Charge carrier pairs in cuprate compounds shed light on high-temperature superconductivity

High temperature superconductivity is not yet fully understood. Now, an international research team from BESSY II has measured the energy of charge carrier pairs in undoped La₂CuO₄. Their results revealed that interaction energies within potentially superconducting copper oxide layers are significantly lower than those in insulating lanthanum oxide layers. These results contribute to a better understanding of high-temperature superconductivity and could also be relevant for research on other functional materials.

The research is published in the journal Natural communications.

About 40 years ago, a new class of materials suddenly became famous: high-temperature superconductors. These materials can conduct electricity without any loss, not only at temperatures near absolute zero (0 Kelvin or minus 273 degrees Celsius), but also at much higher temperatures, although well below room temperature.

Such materials are already used in technology. However, the phenomenon is not yet fully understood. However, the role of specific interactions between charge carriers, which ensure their smooth sliding through the crystal lattice under certain conditions, is well established.

Now, an international team led by Professor Alexander Föhlisch from BESSY II has precisely measured the energy of charge carrier pairs on oxygen atoms in an experiment. The University of Rome samples consisted of alternating layers of copper oxide and lanthanum oxide, with the molecular formula La.₂CuO₄.

When this compound is doped with foreign atoms, it can become superconducting below 40 Kelvin, with superconductivity occurring in the CuO layers while the LaO layers remain insulating. Missing electrons around oxygen atoms, called oxygen holes, are thought to play a central role in superconductivity. The measurements were carried out on undoped La₂CuO₄ at room temperature.

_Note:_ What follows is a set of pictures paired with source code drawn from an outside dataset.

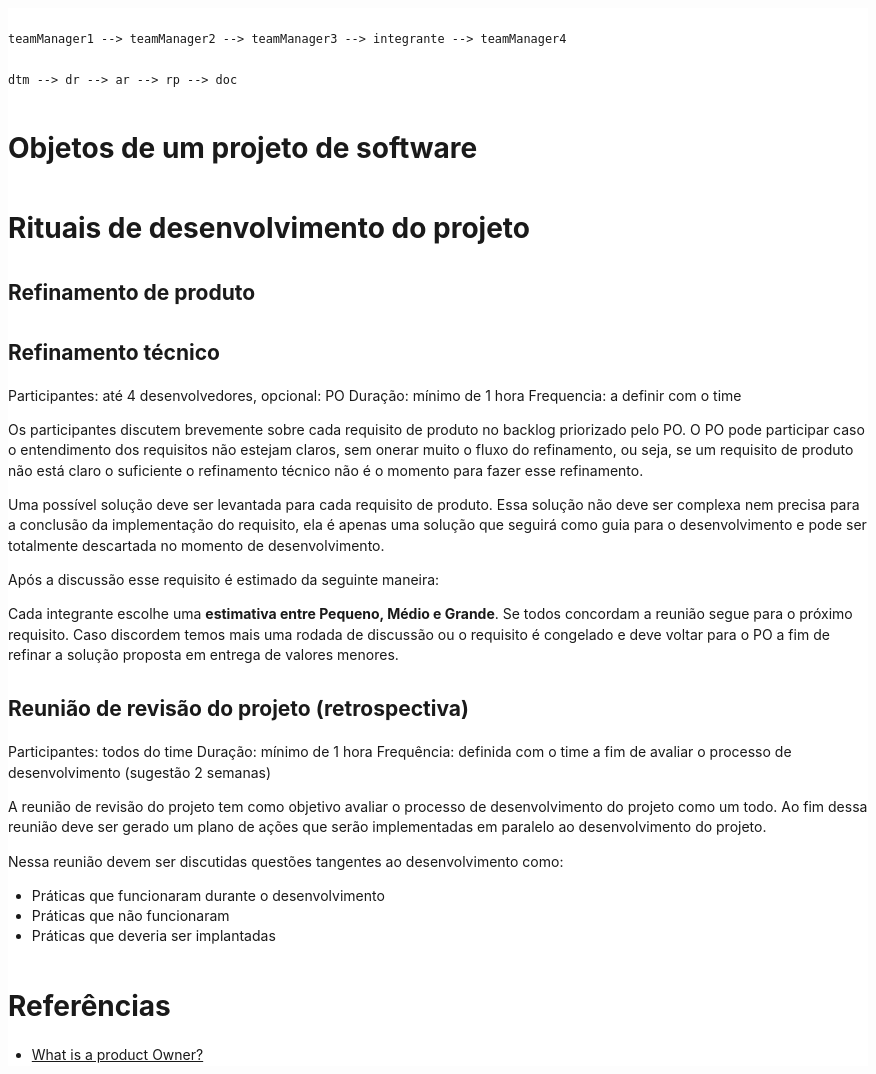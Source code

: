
 ```mermaid

teamManager1 --> teamManager2 --> teamManager3 --> integrante --> teamManager4

dtm --> dr --> ar --> rp --> doc
```

# Objetos de um projeto de software

# Rituais de desenvolvimento do projeto

## Refinamento de produto

## Refinamento técnico

Participantes: até 4 desenvolvedores, opcional: PO
Duração: mínimo de 1 hora
Frequencia: a definir com o time

Os participantes discutem brevemente sobre cada requisito de produto no backlog priorizado pelo PO. O PO pode participar caso o entendimento dos requisitos não estejam claros, sem onerar muito o fluxo do refinamento, ou seja, se um requisito de produto não está claro o suficiente o refinamento técnico não é o momento para fazer esse refinamento.

Uma possível solução deve ser levantada para cada requisito de produto. Essa solução não deve ser complexa nem precisa para a conclusão da implementação do requisito, ela é apenas uma solução que seguirá como guia para o desenvolvimento e pode ser totalmente descartada no momento de desenvolvimento.

Após a discussão esse requisito é estimado da seguinte maneira:

Cada integrante escolhe uma **estimativa entre Pequeno, Médio e Grande**. Se todos concordam a reunião segue para o próximo requisito. Caso discordem temos mais uma rodada de discussão ou o requisito é congelado e deve voltar para o PO a fim de refinar a solução proposta em entrega de valores menores.

## Reunião de revisão do projeto (retrospectiva)

Participantes: todos do time
Duração: mínimo de 1 hora
Frequência: definida com o time a fim de avaliar o processo de desenvolvimento (sugestão 2 semanas)

A reunião de revisão do projeto tem como objetivo avaliar o processo de desenvolvimento do projeto como um todo. Ao fim dessa reunião deve ser gerado um plano de ações que serão implementadas em paralelo ao desenvolvimento do projeto.

Nessa reunião devem ser discutidas questões tangentes ao desenvolvimento como:

- Práticas que funcionaram durante o desenvolvimento
- Práticas que não funcionaram
- Práticas que deveria ser implantadas

# Referências

- [What is a product Owner?](https://www.simplilearn.com/what-is-a-product-owner-article)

“We wanted to find out how strong the interactions between the charge carriers in the two different oxide layers are and how they differ,” explains first author Dr. Danilo Kühn, first author of the study, who carried out the measurements at BESSY II as part of the Uppsala-Berlin Joint Laboratory.

For the experiment, the team used time-of-flight spectrometers with a unique configuration to detect electron pairs using Auger photoelectron coincidence spectroscopy. Special pulses of X-rays (PPRE pulses) hit the sample at intervals of several hundred nanoseconds, allowing enough time to carefully measure interaction processes that occur millions of times faster.

“Our method allowed us to analyze these interactions precisely because we selectively observe the relevant copper oxide layer,” explains Kühn. Interaction energies were significantly lower in the copper oxide layer – central to superconductivity – than in the insulating lanthanum oxide layers.

“These results help us to better understand the mechanisms of high-temperature superconductivity,” explains Alexander Föhlisch, and adds: “This measurement technique can also provide information about other functional materials.”